● **Excerpted data**
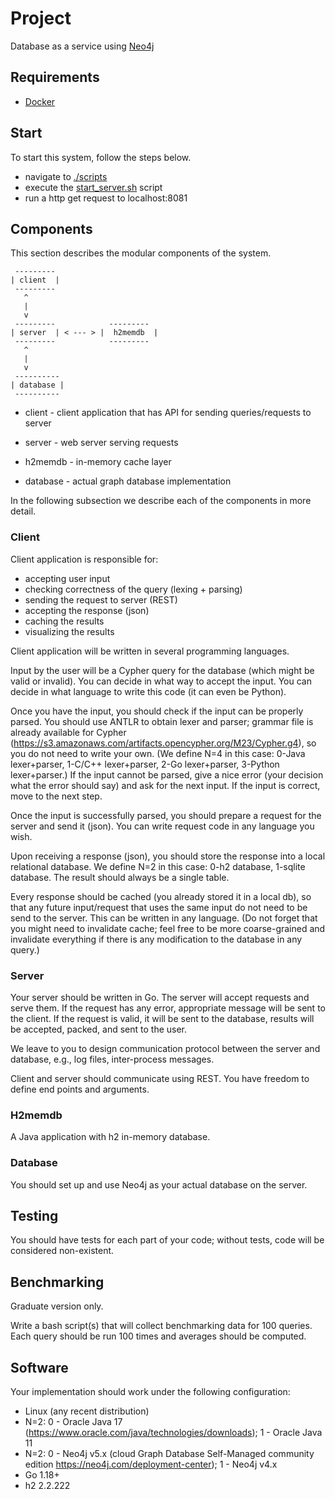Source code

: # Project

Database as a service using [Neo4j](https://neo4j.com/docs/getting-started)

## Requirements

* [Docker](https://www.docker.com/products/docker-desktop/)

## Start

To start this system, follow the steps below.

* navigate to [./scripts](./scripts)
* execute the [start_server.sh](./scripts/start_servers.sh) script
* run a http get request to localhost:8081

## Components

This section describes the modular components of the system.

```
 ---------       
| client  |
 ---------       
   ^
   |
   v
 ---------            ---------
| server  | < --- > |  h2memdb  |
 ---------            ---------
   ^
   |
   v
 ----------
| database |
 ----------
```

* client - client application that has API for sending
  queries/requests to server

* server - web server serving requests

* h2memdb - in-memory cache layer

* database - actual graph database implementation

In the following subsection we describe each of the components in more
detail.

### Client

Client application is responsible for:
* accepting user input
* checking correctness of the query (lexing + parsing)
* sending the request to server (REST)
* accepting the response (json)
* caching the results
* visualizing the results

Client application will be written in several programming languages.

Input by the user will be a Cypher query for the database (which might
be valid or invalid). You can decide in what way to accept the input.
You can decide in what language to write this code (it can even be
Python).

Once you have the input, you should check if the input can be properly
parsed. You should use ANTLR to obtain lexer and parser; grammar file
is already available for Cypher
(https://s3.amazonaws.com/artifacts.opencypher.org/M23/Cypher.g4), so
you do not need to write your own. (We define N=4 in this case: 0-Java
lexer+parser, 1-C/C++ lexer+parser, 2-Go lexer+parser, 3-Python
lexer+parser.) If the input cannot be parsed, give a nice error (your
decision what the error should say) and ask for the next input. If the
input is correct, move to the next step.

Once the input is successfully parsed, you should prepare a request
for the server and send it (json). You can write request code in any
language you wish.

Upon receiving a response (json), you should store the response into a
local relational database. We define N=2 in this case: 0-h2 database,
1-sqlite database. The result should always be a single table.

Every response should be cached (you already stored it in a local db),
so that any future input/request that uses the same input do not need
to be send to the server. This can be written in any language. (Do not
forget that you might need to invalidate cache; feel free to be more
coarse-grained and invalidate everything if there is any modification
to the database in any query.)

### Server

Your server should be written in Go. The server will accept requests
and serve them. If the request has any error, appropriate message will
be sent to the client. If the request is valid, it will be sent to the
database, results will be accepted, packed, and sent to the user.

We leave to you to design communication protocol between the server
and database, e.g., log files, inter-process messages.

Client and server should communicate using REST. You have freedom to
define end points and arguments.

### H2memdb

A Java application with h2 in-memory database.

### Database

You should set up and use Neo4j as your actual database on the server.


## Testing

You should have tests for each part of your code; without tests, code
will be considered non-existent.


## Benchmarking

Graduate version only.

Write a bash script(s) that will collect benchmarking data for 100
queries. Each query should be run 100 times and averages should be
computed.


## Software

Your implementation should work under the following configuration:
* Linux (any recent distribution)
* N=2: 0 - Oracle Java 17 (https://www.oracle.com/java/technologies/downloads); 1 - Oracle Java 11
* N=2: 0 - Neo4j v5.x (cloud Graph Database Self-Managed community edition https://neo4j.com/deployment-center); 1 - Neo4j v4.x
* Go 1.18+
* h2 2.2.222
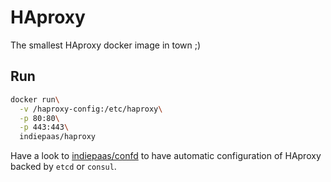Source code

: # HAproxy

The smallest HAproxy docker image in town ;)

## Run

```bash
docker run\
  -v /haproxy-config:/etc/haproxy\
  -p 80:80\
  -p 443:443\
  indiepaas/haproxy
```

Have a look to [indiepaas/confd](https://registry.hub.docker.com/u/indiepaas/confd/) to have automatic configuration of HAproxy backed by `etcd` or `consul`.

* * *

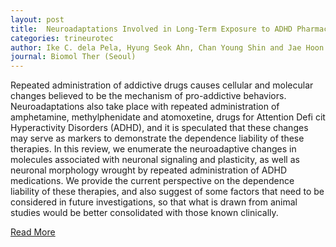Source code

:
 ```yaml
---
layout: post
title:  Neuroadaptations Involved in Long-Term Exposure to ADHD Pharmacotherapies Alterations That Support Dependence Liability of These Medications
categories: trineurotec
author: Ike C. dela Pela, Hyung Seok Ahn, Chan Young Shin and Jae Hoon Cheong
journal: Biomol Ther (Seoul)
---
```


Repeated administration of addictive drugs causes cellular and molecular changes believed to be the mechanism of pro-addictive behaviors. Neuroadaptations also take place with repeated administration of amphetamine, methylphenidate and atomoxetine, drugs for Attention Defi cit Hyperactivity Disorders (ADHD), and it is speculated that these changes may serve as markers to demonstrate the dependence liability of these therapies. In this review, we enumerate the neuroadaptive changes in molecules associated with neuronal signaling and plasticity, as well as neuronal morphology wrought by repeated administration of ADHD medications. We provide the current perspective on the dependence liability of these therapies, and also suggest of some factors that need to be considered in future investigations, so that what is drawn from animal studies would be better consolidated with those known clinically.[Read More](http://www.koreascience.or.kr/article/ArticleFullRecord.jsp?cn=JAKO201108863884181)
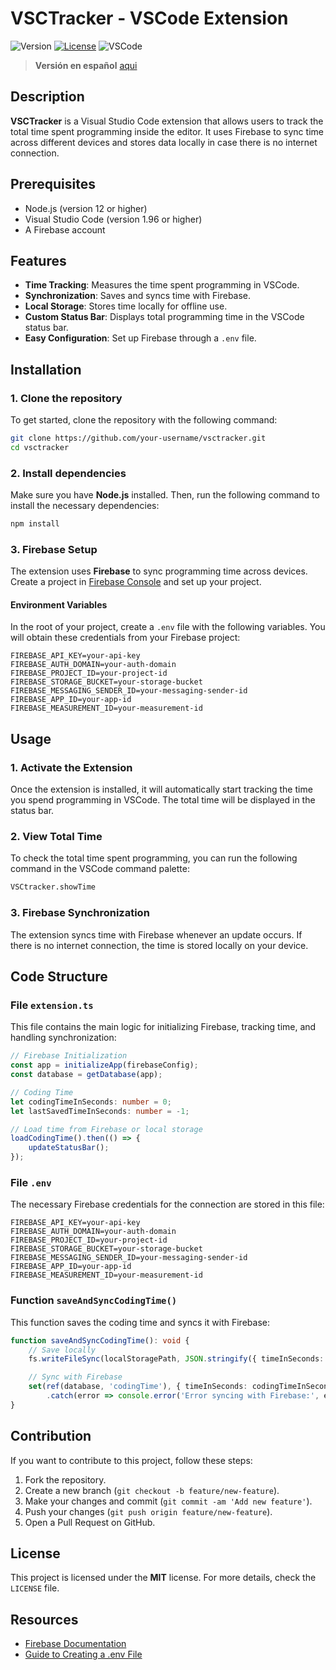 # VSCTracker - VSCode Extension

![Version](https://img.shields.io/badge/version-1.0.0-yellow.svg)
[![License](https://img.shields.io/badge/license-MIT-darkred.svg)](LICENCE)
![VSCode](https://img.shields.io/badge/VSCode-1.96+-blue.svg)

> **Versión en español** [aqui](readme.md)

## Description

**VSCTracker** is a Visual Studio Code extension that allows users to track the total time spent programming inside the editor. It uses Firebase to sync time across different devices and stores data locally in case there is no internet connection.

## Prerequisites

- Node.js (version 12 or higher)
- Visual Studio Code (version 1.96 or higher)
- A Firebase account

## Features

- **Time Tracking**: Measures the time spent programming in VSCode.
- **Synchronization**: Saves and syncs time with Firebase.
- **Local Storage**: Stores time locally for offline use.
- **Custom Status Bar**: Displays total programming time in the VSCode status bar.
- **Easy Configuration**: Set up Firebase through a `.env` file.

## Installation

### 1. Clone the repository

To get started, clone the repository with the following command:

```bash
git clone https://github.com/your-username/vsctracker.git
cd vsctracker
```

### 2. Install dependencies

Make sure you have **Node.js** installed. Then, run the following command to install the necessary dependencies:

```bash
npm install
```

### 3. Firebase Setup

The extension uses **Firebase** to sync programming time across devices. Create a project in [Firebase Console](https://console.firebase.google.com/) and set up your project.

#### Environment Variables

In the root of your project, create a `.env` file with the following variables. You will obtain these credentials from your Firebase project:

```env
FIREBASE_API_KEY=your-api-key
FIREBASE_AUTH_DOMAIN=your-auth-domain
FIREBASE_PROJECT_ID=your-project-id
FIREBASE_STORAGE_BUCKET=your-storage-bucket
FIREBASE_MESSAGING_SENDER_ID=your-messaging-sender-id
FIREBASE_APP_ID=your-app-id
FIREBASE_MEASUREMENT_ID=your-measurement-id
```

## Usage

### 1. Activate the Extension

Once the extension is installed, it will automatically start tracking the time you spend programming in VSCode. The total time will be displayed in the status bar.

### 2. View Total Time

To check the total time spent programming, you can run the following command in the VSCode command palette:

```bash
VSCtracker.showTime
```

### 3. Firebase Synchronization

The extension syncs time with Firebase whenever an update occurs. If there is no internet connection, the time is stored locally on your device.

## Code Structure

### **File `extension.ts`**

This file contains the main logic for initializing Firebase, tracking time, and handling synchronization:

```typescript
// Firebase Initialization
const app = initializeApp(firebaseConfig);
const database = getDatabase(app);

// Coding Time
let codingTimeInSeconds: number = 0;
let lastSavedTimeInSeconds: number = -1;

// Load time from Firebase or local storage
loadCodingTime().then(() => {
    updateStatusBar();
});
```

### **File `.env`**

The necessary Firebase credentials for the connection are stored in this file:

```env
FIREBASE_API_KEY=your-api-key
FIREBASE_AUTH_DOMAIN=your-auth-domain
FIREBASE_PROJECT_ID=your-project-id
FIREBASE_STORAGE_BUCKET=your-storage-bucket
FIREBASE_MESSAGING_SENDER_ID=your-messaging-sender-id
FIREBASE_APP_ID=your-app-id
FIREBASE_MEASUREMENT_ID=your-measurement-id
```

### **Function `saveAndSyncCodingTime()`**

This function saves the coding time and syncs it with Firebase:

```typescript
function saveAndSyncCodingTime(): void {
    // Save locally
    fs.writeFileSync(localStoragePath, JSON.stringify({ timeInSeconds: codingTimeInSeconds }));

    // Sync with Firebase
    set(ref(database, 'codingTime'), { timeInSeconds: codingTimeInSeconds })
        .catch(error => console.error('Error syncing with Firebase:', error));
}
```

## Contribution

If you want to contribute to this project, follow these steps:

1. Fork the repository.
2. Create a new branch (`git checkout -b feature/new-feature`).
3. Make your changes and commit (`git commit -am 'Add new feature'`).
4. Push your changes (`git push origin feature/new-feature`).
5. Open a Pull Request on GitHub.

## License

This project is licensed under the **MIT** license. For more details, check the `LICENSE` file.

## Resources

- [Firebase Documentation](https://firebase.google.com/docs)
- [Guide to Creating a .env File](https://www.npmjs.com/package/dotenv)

...

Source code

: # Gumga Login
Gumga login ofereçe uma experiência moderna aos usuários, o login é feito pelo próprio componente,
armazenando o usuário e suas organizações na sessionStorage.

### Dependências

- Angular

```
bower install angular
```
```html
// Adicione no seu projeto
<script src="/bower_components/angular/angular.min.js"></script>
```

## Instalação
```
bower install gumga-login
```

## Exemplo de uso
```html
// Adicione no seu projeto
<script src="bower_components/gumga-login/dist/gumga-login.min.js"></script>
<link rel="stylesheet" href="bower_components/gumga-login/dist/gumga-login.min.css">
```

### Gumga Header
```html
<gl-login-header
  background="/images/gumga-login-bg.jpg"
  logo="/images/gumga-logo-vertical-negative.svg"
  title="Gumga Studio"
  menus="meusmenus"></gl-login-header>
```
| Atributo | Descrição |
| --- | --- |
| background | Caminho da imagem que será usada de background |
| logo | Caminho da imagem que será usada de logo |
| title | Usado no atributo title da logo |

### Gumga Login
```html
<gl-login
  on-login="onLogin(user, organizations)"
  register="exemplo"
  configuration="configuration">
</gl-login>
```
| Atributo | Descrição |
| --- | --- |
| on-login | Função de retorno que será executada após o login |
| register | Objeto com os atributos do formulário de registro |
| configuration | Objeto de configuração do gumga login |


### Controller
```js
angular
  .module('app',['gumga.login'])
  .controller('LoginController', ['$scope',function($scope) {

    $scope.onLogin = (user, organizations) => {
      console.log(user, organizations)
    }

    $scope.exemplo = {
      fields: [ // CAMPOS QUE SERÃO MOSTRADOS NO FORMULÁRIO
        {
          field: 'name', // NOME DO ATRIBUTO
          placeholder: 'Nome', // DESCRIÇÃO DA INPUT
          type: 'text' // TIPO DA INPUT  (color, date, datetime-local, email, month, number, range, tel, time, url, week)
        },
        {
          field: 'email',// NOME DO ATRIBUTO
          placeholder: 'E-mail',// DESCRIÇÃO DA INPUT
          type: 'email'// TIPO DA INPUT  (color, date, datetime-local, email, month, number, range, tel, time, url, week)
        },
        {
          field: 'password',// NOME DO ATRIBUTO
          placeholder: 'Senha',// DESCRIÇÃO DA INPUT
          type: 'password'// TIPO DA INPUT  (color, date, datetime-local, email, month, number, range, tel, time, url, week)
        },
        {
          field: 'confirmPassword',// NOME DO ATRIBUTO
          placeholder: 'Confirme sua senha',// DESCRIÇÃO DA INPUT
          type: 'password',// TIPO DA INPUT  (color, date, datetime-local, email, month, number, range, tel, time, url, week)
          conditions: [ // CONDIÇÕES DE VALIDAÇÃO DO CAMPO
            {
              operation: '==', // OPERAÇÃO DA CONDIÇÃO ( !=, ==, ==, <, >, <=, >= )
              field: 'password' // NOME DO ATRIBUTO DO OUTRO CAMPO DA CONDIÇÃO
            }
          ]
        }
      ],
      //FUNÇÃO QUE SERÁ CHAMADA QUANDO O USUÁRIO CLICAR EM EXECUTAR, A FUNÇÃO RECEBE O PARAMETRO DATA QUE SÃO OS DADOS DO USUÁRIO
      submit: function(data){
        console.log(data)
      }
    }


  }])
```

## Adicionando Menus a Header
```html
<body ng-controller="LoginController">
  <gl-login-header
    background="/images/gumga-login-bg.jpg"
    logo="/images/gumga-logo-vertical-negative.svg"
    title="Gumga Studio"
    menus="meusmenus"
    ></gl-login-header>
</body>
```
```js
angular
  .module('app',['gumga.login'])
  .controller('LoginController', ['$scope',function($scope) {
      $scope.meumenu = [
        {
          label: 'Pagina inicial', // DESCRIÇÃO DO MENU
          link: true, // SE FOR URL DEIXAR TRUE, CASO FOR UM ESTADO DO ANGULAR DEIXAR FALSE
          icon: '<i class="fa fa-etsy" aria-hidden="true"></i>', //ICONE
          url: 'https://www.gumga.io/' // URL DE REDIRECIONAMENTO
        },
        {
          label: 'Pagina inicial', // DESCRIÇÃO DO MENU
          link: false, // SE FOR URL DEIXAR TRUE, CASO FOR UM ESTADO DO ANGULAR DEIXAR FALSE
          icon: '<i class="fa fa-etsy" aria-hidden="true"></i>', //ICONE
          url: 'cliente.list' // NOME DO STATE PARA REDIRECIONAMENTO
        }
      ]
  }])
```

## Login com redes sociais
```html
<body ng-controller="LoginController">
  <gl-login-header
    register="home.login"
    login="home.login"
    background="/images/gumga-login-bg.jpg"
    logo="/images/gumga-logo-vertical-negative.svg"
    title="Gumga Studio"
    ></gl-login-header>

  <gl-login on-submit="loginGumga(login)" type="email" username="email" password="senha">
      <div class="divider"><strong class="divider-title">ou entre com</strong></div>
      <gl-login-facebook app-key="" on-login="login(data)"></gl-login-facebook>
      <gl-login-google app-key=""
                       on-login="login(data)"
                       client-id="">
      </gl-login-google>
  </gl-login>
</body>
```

● **About this exercise**
From the records above, show each line that contains the word "onLogin".

● **Solution to this exercise**
  on-login="onLogin(user, organizations)"
    $scope.onLogin = (user, organizations) => {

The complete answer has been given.